On September 13, 2021, Desir was signed by the Tampa Bay Buccaneers to the team's practice squad. He was promoted to the active roster on October 2. Desir played in twelve games with the team, both as a cornerback and on special teams.
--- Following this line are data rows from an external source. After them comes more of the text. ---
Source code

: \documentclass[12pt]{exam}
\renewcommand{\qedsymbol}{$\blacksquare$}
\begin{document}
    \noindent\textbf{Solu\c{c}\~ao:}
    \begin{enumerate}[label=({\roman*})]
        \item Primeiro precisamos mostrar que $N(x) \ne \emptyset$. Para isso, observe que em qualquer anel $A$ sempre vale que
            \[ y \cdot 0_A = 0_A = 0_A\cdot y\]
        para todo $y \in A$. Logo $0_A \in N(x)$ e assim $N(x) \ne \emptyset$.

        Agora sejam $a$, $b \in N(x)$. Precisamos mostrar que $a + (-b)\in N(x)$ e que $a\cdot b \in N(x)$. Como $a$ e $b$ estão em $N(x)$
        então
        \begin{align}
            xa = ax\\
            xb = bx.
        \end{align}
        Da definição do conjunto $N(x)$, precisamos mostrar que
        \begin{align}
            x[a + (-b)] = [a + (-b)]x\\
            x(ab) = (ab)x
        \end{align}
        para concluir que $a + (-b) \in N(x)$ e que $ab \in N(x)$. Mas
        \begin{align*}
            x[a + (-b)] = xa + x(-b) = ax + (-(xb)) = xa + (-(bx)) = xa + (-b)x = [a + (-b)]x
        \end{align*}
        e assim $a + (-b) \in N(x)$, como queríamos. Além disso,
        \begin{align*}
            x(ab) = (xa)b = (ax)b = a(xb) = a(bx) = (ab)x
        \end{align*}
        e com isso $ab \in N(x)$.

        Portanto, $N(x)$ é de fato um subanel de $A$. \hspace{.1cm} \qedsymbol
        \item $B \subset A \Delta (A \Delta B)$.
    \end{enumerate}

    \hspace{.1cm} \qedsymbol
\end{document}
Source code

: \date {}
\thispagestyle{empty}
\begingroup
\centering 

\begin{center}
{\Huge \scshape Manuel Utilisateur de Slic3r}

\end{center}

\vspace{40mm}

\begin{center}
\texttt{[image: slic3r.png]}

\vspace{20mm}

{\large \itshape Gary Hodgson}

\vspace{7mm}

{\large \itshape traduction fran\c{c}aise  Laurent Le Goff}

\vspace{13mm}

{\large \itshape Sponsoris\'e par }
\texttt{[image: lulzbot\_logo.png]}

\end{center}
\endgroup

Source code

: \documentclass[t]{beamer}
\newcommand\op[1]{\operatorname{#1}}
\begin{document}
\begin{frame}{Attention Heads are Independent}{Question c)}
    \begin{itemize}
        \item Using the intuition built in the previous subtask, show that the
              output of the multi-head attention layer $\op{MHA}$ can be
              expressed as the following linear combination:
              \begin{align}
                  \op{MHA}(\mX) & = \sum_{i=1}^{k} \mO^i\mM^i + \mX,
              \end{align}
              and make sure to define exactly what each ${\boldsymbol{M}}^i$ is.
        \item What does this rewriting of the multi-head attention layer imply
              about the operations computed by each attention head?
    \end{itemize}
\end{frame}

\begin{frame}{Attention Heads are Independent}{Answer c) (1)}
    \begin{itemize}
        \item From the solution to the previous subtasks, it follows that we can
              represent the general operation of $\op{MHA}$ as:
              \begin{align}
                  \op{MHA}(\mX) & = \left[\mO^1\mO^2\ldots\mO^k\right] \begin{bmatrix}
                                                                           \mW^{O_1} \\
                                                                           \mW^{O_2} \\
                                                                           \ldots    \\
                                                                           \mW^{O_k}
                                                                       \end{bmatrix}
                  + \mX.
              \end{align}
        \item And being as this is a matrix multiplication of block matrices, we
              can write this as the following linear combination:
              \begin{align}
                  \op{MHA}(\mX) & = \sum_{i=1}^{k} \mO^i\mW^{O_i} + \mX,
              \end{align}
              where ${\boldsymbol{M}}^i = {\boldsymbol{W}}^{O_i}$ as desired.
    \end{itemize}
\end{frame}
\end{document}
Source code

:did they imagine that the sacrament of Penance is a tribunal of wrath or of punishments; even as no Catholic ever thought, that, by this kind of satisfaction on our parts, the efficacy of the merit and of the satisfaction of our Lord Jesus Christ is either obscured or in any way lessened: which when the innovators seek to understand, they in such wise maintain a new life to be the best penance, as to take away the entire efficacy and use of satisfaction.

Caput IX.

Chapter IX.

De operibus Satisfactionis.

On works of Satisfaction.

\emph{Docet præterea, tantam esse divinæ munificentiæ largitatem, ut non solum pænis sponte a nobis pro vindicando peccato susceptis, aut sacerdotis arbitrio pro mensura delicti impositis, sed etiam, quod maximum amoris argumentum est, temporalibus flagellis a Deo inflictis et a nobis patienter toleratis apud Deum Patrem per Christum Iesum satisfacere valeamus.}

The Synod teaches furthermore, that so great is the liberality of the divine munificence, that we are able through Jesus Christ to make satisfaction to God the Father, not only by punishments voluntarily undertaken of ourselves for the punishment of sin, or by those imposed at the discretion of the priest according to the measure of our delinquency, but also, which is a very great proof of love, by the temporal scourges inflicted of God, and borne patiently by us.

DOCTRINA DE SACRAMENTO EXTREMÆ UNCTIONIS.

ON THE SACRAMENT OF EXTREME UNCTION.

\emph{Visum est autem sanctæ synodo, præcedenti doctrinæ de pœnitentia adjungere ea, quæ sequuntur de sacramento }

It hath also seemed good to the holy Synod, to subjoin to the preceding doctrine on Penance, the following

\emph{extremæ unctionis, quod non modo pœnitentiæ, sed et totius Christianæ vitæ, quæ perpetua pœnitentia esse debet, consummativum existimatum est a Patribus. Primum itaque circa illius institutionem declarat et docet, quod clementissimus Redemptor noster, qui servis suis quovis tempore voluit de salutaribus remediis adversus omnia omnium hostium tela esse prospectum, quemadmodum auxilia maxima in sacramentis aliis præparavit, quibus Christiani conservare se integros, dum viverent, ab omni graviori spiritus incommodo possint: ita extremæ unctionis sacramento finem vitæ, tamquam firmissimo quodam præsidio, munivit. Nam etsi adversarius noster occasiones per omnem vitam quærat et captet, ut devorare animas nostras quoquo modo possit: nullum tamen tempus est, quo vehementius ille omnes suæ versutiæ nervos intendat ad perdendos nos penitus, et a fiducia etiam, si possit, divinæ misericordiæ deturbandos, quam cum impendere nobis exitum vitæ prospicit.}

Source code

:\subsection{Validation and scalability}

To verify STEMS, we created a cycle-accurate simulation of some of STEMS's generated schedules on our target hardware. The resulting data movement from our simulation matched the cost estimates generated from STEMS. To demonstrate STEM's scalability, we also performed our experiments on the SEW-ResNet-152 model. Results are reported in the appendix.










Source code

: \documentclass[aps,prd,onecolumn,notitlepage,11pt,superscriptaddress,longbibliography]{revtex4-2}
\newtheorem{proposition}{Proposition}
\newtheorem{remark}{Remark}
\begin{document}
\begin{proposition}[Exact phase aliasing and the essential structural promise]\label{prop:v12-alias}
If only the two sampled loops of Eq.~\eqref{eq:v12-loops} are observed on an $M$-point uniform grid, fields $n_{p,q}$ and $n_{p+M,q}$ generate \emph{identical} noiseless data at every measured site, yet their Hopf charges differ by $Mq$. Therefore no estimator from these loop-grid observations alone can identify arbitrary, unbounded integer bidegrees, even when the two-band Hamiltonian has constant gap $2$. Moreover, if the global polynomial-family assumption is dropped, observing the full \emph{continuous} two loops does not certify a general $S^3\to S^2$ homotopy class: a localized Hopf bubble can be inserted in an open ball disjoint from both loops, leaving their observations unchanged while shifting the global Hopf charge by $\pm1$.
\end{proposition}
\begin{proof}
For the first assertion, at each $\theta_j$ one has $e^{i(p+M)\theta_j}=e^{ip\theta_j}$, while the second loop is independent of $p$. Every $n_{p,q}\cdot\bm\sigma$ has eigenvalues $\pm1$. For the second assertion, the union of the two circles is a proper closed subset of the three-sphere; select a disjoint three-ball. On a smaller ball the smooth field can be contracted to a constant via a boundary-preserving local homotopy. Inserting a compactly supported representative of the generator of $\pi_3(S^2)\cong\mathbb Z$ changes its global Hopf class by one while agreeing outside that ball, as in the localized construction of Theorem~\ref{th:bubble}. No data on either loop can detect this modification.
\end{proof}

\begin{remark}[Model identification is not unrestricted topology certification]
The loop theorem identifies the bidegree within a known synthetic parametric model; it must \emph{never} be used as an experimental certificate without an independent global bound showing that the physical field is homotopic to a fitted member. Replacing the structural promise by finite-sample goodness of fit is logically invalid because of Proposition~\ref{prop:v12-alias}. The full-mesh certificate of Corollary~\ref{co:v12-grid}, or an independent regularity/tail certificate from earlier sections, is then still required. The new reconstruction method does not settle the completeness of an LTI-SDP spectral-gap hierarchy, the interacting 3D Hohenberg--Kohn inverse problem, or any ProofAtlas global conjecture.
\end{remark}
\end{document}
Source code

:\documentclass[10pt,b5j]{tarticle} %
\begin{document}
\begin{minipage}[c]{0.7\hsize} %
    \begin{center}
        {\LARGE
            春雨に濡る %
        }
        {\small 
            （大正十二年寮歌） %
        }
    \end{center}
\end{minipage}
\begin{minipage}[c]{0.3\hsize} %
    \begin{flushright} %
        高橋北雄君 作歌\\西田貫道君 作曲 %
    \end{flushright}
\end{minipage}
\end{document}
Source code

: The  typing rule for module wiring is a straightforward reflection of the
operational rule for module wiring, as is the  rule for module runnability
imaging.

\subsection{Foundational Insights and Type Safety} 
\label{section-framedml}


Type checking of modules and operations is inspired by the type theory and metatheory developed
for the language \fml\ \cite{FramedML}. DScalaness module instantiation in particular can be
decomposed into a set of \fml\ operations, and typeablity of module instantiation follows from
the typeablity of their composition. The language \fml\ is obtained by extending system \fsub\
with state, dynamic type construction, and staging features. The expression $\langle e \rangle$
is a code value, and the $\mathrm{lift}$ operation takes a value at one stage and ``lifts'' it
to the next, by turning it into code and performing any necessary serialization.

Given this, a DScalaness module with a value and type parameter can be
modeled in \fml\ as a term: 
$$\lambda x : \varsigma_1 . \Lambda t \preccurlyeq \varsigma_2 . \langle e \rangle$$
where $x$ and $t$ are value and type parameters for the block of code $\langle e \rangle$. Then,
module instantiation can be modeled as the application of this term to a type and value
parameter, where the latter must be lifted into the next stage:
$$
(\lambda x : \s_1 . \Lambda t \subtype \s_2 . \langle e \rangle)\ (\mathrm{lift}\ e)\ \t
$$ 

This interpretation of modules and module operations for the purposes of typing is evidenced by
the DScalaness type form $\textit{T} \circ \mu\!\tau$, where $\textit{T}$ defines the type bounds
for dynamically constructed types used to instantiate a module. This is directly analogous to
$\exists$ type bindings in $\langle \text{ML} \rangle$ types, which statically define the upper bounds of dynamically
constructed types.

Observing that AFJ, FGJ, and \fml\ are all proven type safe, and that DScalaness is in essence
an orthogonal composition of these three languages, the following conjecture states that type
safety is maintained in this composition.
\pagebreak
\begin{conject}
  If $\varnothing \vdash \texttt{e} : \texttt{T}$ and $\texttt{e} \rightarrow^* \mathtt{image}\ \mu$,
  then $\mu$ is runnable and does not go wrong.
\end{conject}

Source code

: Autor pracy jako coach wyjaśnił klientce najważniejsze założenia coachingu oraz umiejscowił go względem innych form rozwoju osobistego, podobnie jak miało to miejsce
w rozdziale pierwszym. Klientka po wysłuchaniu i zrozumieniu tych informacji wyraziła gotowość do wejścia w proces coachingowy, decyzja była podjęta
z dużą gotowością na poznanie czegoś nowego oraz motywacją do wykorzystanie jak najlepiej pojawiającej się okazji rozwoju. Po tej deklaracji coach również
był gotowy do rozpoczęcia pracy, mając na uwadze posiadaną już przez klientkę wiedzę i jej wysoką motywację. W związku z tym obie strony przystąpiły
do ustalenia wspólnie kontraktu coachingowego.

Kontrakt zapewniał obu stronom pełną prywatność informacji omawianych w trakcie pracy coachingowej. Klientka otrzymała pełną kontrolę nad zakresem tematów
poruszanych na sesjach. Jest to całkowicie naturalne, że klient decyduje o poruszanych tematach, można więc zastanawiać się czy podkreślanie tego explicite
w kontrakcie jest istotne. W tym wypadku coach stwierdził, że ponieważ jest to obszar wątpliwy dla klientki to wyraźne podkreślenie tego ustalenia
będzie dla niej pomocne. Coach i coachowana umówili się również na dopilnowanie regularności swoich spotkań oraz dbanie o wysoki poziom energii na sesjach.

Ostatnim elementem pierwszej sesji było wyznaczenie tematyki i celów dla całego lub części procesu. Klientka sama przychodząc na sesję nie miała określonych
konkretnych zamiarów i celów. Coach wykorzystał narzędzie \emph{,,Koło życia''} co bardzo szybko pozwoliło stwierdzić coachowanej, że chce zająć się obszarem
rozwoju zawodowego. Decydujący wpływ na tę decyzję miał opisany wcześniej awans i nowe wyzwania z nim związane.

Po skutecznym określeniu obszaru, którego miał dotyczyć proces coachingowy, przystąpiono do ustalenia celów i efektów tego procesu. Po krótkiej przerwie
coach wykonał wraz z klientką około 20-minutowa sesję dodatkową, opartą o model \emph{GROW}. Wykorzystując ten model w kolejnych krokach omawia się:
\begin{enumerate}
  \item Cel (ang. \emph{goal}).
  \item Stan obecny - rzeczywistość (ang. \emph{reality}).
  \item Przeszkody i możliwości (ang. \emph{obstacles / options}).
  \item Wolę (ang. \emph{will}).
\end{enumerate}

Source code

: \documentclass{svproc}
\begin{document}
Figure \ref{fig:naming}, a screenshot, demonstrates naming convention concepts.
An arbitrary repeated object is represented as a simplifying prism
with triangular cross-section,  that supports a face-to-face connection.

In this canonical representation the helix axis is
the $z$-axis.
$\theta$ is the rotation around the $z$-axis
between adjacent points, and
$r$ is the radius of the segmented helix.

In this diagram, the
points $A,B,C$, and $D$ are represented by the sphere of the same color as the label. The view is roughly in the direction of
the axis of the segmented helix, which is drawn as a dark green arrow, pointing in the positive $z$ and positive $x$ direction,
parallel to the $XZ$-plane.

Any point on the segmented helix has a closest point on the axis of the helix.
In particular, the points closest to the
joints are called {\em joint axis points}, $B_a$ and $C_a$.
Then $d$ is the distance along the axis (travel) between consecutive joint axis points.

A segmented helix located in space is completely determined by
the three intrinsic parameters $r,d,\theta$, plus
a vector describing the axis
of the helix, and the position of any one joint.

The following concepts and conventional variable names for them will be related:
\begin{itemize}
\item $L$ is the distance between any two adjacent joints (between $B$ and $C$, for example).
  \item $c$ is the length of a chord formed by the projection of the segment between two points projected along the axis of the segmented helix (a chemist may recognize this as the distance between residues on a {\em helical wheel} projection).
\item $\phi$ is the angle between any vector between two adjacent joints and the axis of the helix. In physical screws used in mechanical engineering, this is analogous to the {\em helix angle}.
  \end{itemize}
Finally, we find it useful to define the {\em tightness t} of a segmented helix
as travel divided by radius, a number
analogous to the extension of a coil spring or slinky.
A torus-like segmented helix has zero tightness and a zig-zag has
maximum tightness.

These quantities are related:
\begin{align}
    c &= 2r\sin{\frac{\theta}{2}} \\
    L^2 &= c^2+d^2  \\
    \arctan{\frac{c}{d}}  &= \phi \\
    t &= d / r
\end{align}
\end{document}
== NFL career statistics ==

| Year | Team | Games |  | Tackles |  |  |  | Interceptions |  |  |  |  |  | Fumbles |  |
| GP | GS | Cmb | Solo | Ast | Sck | PD | Int | Yds | Avg | Lng | TD | FF | FR |
| 2014 | CLE | 5 | 1 | 9 | 9 | 0 | 0.0 | 2 | 0 | 0 | 0.0 | 0 | 0 | 0 | 0 |
| 2015 | CLE | 14 | 6 | 37 | 30 | 7 | 0.0 | 5 | 0 | 0 | 0.0 | 0 | 0 | 0 | 0 |
| 2016 | SD | 5 | 0 | 3 | 3 | 0 | 0.0 | 1 | 0 | 0 | 0.0 | 0 | 0 | 0 | 0 |
| 2017 | IND | 9 | 6 | 32 | 21 | 11 | 0.0 | 7 | 1 | 0 | 0.0 | 0 | 0 | 0 | 0 |
| 2018 | IND | 16 | 12 | 79 | 60 | 19 | 0.0 | 8 | 1 | 1 | 1.0 | 1 | 0 | 2 | 1 |
| 2019 | IND | 12 | 11 | 50 | 38 | 12 | 0.0 | 11 | 3 | 0 | 0.0 | 0 | 0 | 0 | 0 |
| 2020 | NYJ | 9 | 8 | 47 | 37 | 10 | 0.0 | 8 | 3 | 58 | 19.3 | 58 | 1 | 1 | 0 |
| BAL | 3 | 0 | 2 | 2 | 0 | 0.0 | 0 | 0 | 0 | 0.0 | 0 | 0 | 0 | 0 |
| 2021 | TB | 12 | 2 | 28 | 26 | 2 | 0.0 | 4 | 2 | 0 | 0.0 | 0 | 0 | 1 | 0 |
| Career |  | 85 | 46 | 287 | 226 | 61 | 0.0 | 46 | 10 | 59 | 5.9 | 58 | 1 | 4 | 1 |

==Personal life==
In 2025, Desir married Kirsten Peterson. They have a son: Kolton. Desir also has three children: Keeli, Kamryn, and Pierre Jr from previous marriage .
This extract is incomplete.